Ganz wie im realen Leben: Was einem nicht gehört, man nicht selber gemacht, geschaffen oder erdacht hat, sondern man irgendwo in den Weiten des Internets gefunden hat oder sonst wo her hat, stammt von jemandem anderen und ist im Grundsatz dessen Werk, dessen geistiges Eigentum und darf nicht einfach genommen, verwendet oder weiterverarbeitet werden. Es ist der kleine Unterschied zwischen Mein & Dein, der jedenfalls den meisten Menschen von Kindesbeinen an geläufig ist.

Im Zweifel Urheberschutz nicht umgekehrt

Texte, die jemand verfasst und im Internet veröffentlicht, und bei denen es sich nicht um 10.000-fach gepostete Alltäglichkeiten wie “mein Morgenkaffee”, “Mein Haus”, “Mein Pferd”, “Mein Pool” handelt, genießen im Zweifel Urheberschutz. Es gilt das Prinzip der “kleinen Münze”. Lichtbilder sind ohnehin immer geschützt!

Veröffentlichung stellt nicht zur freien Verwendung

Das Urheberrecht entsteht damit, dass das “geistige Eigentum” geschaffen wird, also ein Text verfasst wird, ein Foto gemacht wird….. und nicht durch Erklärung. Es ist damit da! Das Urheberrecht kann auch nicht aufgegeben werden. Allenfalls kann die Nutzung eingeräumt werden. Und die Veröffentlichung ist weder grundsätzlich eine Nutzungseinräumung und nie eine Aufgabe des Urheberrechts, weil die gar nicht möglich ist. Vielmehr umfasst das Urheberrecht die alleinige Entscheidung des Urhebers zu veröffentlichen, wie auch seinen Anspruch auf Namensnennung.
Dafür und auch für seine Bilder bedarf es keiner Copyright-Erklärung! Eine solche dient allenfalls als Warnhinweis und zum eigenen Schutz, wenn man sie etwa in ein Bild hereinbastelt.

Nur ausnahmsweise kann man fremde Bilder & Textpassagen verwenden, ….

1. … wenn das Nutzungsrecht unmittelbar eingeräumt wurde

Will man fremde Inhalte verwenden/veröffentlichen, kann man sich beim Urheber die Nutzungsrechte einräumen lassen. Der Urheber darf aber auch NEIN sagen und er kann verlangen, dass er als Urheber genannt wird. Ungefragt darf lediglich verlinkt werden, also eine technische Verknüpfung über ein Schlagwort zu der fremden Veröffentlichung hergestellt werden.

2. … wenn das Nutzungsrecht mittelbar eingeräumt wurde

a.) Sociale Netzwerke

Und das ist für Social Media höchst relevant! Denn der große Gag, wenn man so will, ist ja, dass Inhalte geteilt werden und sich so verbreiten. Deshalb lassen sich die Plattformbetreiber der Sozialen Netzwerke die Nutzungsrechte – auch dass andere die Inhalte weiter verbreiten – mit den allgemeinen Geschäftsbedingungen einräumen.
Das ganze funktioniert soweit nur – und für einen maximalen Vertrauenschutz in den sozialen Netzwerken, sollte hieran wirklich auch jeder interessiert sein -, wenn derjenige, der den Inhalt (zum Teilen) online stellt, auch das Recht, bestenfalls selber das Urheberrecht daran hat. Denn – und das ist eine echte Krux! War derjenige, der den Inhalt eingestellt hat, hierzu nicht berechtigt, setzt sich die Urheberrechtsverletzung fort und kann jeder, der geteilt hat, hierfür auch abgemahnt und in Anspruch genommen werden.
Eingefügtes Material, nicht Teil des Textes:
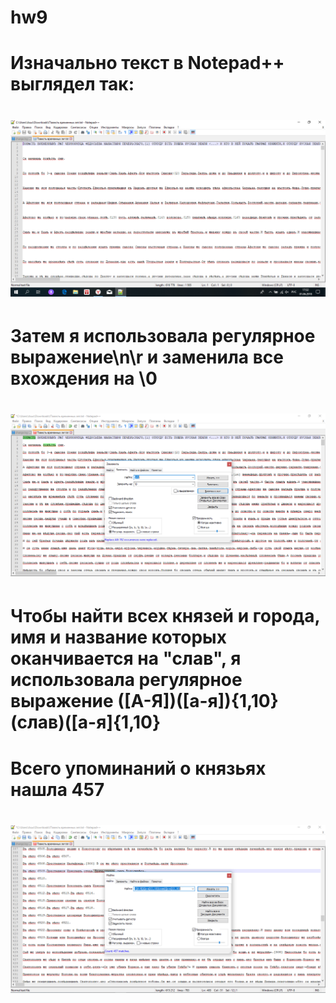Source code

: # hw9
# Изначально текст в Notepad++ выглядел так:
# ![](https://github.com/alexasunnymood/hw9/blob/master/Повесть%20временных%20лет.PNG)
# Затем я использовала регулярное выражение\n\r и заменила все вхождения на \0
# ![](https://github.com/alexasunnymood/hw9/blob/master/Повесть%20временных%20лет2.PNG)
# Чтобы найти всех князей и города, имя и название которых оканчивается на "слав", я использовала регулярное выражение ([А-Я])([а-я]){1,10}(слав)([а-я]{1,10}
# Всего упоминаний о князьях нашла 457
# ![](https://github.com/alexasunnymood/hw9/blob/master/Повесть%20временных%20лет3.PNG)

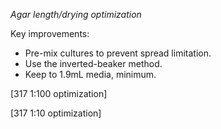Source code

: *Agar length/drying optimization*

Key improvements:
- Pre-mix cultures to prevent spread limitation.
- Use the inverted-beaker method.
- Keep to 1.9mL media, minimum.

[317 1:100 optimization]

[317 1:10 optimization]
In Social Media ist außerdem beim Verlinken besondere Vorsicht geboten:

Wer kennt es nicht aus Facebook: Man setzt einen Link zu einem Medienbericht oder teilt von den Medien aus in seine Chronik und schon hat man den Vorschaukasten, meistens bebildert. Schlimmstenfalls ist der Inhaber der Bildrechte genannt, aber im Vorschaubild in Facebook nicht mehr zu sehen. Da ist eigentlich schon die “kleine Urheberrechtsverletzung”, wenn der Inhaber der Bildrechte auf die Namensnennung besteht, was vollkommen legitim ist.
Jüngst wurde eine Fahrschulinhaberin abgemahnt und ein neues Geschäftsmodell für begeisterte “Abmahnanwälte” befürchtet. “Leider” wurde der Fall nicht gerichtlich entschieden, schon gar nicht durchentschieden, sondern außergerichtlich verglichen.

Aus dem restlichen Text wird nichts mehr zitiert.